Malfy gin is the first Italian gin to land on my desk and after an initial concern that it would be more limoncello than gin, I’ve been won over. Why the worry? Malfy Gin’s label states “con limone” and unfortunately, I’ve tasted gins recently where the desire the produce a citrus forward gin has resulted in flavour profiles that lean towards how I imagine some lemon detergents might taste.
However, the distillers at Torino Distillati – a small distillery in Moncalieri owned by the Vergnano family, that makes Malfy gin – have used a different distillation technique to get some very fresh flavours.
Malfy Gin is made using vacuum distillation. It’s a relatively new phenomenon in the world of gin production and has some distinct advantages over traditional methods including avoiding heat-related degradation of the product being distilled and better flavour retention. The other advantage is no heads and tails need to be thrown out, so everything that is distilled can be bottled, reducing waste. The only downside I guess is the inability to upscale to larger quantities.
Bacardi used this method for their Oxley gin which is distilled at -5 degrees.
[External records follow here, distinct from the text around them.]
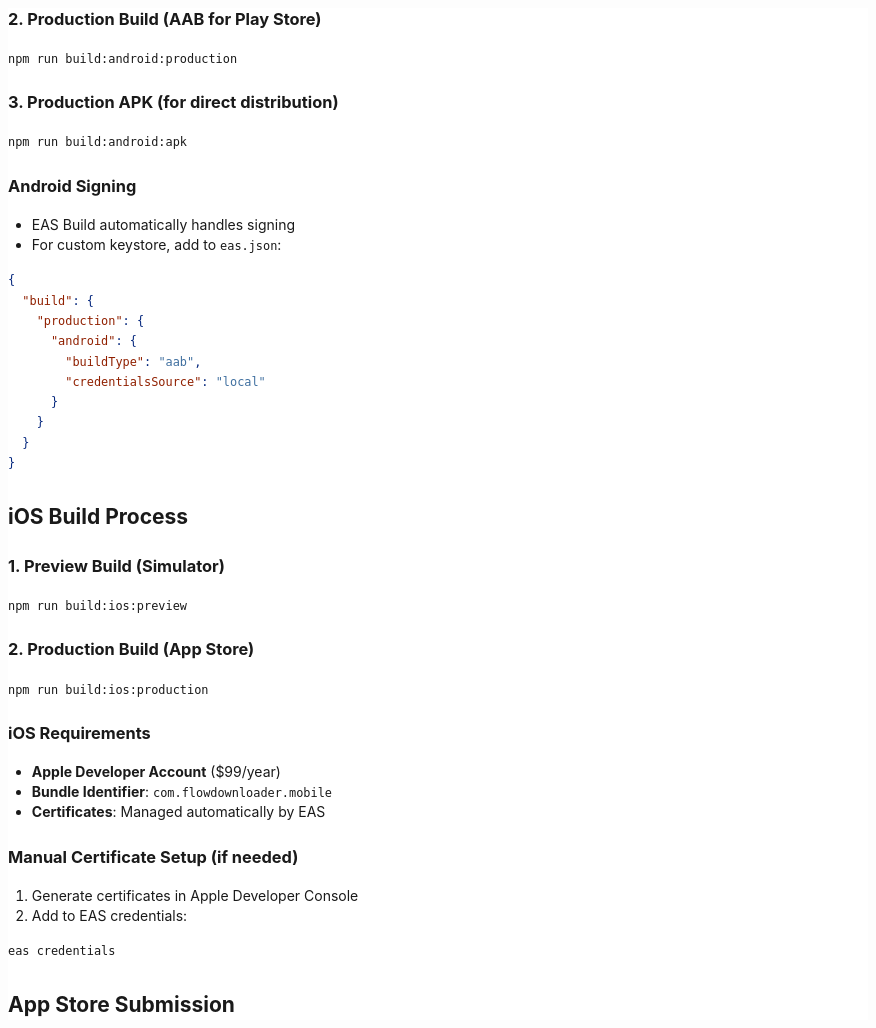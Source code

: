 ### 2. Production Build (AAB for Play Store)
```bash
npm run build:android:production
```

### 3. Production APK (for direct distribution)
```bash
npm run build:android:apk
```

### Android Signing
- EAS Build automatically handles signing
- For custom keystore, add to `eas.json`:
```json
{
  "build": {
    "production": {
      "android": {
        "buildType": "aab",
        "credentialsSource": "local"
      }
    }
  }
}
```

## iOS Build Process

### 1. Preview Build (Simulator)
```bash
npm run build:ios:preview
```

### 2. Production Build (App Store)
```bash
npm run build:ios:production
```

### iOS Requirements
- **Apple Developer Account** ($99/year)
- **Bundle Identifier**: `com.flowdownloader.mobile`
- **Certificates**: Managed automatically by EAS

### Manual Certificate Setup (if needed)
1. Generate certificates in Apple Developer Console
2. Add to EAS credentials:
```bash
eas credentials
```

## App Store Submission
Sacred Gin is also vacuum distilled.
Malfy Gin Botanicals
A mix of peel from Amalfi Coast lemons (10-20%) and Sicilian lemons (80%) are steeped in alcohol and then squeezed in a traditional basket press.
The lemon extract is then distilled with Tuscan juniper, coriander, cassia, liquorice, together with grapefruit and orange peels.
On the nose, it is bright and zesty with lemon as you’d expect. This freshness follows through on the palate, with the citrus notes mingling with some delicate juniper and spice notes from the coriander leading through to a surprisingly warm, lingering dry finish..
We tried it with tonic garnished with rosemary. It had lots of zesty lemon sherbet flavours going on which were delicious, however I think Malfy gin would stand up well with plain soda water.
In a martini it was beautifully dry and crisp. I probably should have chosen an italian vermouth, but Dolin worked brilliantly, and knowing it would not require my usual a twist, I chose sage for a savoury lift. Perfection!
So there we have it, my first Italian gin. As winter approaches I’ll look to this one for a taste of the Mediterranean on a gloomy day.